=== Task description ===
A single figure is wanted: the count of lines below containing the string "Zastosowanie".

=== Supplied data ===
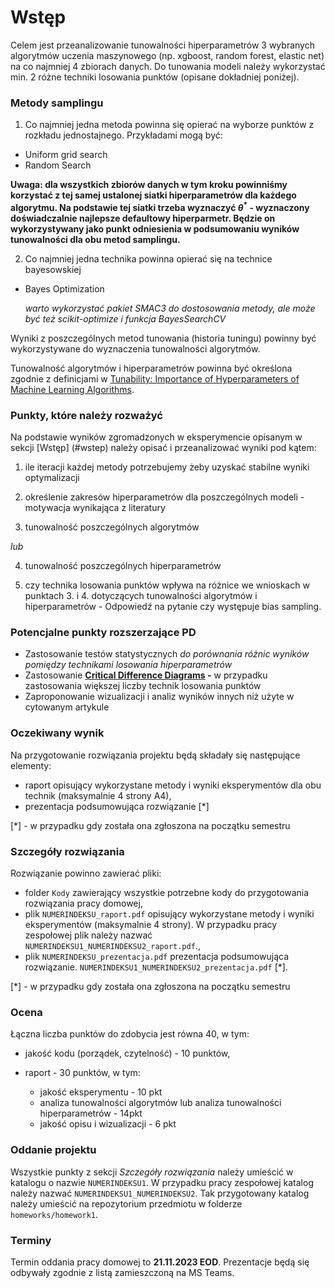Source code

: # Wstęp

Celem jest przeanalizowanie tunowalności hiperparametrów 3 wybranych algorytmów uczenia maszynowego (np. xgboost, random forest, elastic net) na co najmniej 4 zbiorach danych. Do tunowania modeli należy wykorzystać min. 2 różne techniki losowania punktów (opisane dokładniej poniżej).

### Metody samplingu

1.  Co najmniej jedna metoda powinna się opierać na wyborze punktów z rozkładu jednostajnego. Przykładami mogą być:

-   Uniform grid search
-   Random Search

  **Uwaga: dla wszystkich zbiorów danych w tym kroku powinniśmy korzystać z tej samej ustalonej siatki hiperparametrów dla każdego algorytmu. Na podstawie tej siatki trzeba wyznaczyć $\theta^*$ - wyznaczony doświadczalnie najlepsze defaultowy hiperparmetr. Będzie on wykorzystywany jako punkt odniesienia w podsumowaniu wyników tunowalności dla obu metod samplingu.**

2.  Co najmniej jedna technika powinna opierać się na technice bayesowskiej

-   Bayes Optimization
    
    _warto wykorzystać pakiet SMAC3 do dostosowania metody, ale może być też scikit-optimize i funkcja BayesSearchCV_
    

Wyniki z poszczególnych metod tunowania (historia tuningu) powinny być wykorzystywane do wyznaczenia tunowalności algorytmów.

Tunowalność algorytmów i hiperparametrów powinna być określona zgodnie z definicjami w [Tunability: Importance of Hyperparameters of Machine Learning Algorithms](https://jmlr.org/papers/volume20/18-444/18-444.pdf).



### Punkty, które należy rozważyć

Na podstawie wyników zgromadzonych w eksperymencie opisanym w sekcji [Wstęp] (#wstep) należy opisać i przeanalizować wyniki pod kątem: 

1.  ile iteracji każdej metody potrzebujemy żeby uzyskać stabilne wyniki optymalizacji
    
2.  określenie zakresów hiperparametrów dla poszczególnych modeli - motywacja wynikająca z literatury
    
3.  tunowalność poszczególnych algorytmów 

*lub* 

4. tunowalność poszczególnych hiperparametrów
        
5.  czy technika losowania punktów wpływa na różnice we wnioskach w punktach 3. i 4. dotyczących tunowalności algorytmów i hiperparametrów - Odpowiedź na pytanie czy występuje bias sampling.
    

### Potencjalne punkty rozszerzające PD

-   Zastosowanie testów statystycznych _do porównania różnic wyników pomiędzy technikami losowania hiperparametrów_
-   Zastosowanie **[Critical Difference Diagrams](https://github.com/hfawaz/cd-diagram#critical-difference-diagrams) -** w przypadku zastosowania większej liczby technik losowania punktów
-   Zaproponowanie wizualizacji i analiz wyników innych niż użyte w cytowanym artykule

### Oczekiwany wynik

Na przygotowanie rozwiązania projektu będą składały się następujące elementy:

-   raport opisujący wykorzystane metody i wyniki eksperymentów dla obu technik (maksymalnie 4 strony A4),
-   prezentacja podsumowująca rozwiązanie [*]

[*] - w przypadku gdy została ona zgłoszona na początku semestru

### Szczegóły rozwiązania

Rozwiązanie powinno zawierać pliki:

-   folder `Kody` zawierający wszystkie potrzebne kody do przygotowania rozwiązania pracy domowej,
-   plik `NUMERINDEKSU_raport.pdf` opisujący wykorzystane metody i wyniki eksperymentów (maksymalnie 4 strony). W przypadku pracy zespołowej plik należy nazwać `NUMERINDEKSU1_NUMERINDEKSU2_raport.pdf`.,
-   plik `NUMERINDEKSU_prezentacja.pdf` prezentacja podsumowująca rozwiązanie. `NUMERINDEKSU1_NUMERINDEKSU2_prezentacja.pdf` [*].

[*] - w przypadku gdy została ona zgłoszona na początku semestru

### Ocena

Łączna liczba punktów do zdobycia jest równa 40, w tym:

-   jakość kodu (porządek, czytelność) - 10 punktów,
    
-   raport - 30 punktów, w tym:
    
    -   jakość eksperymentu - 10 pkt     
    -   analiza tunowalności algorytmów lub analiza tunowalności hiperparametrów  - 14pkt
    -   jakość opisu i wizualizacji - 6 pkt

### Oddanie projektu

Wszystkie punkty z sekcji _Szczegóły rozwiązania_ należy umieścić w katalogu o nazwie `NUMERINDEKSU1`. W przypadku pracy zespołowej katalog należy nazwać `NUMERINDEKSU1_NUMERINDEKSU2`. Tak przygotowany katalog należy umieścić na repozytorium przedmiotu w folderze `homeworks/homework1`.

### Terminy 

Termin oddania pracy domowej to **21.11.2023 EOD**.
Prezentacje będą się odbywały zgodnie z listą zamieszczoną na MS Teams.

=== Solution to this task ===
2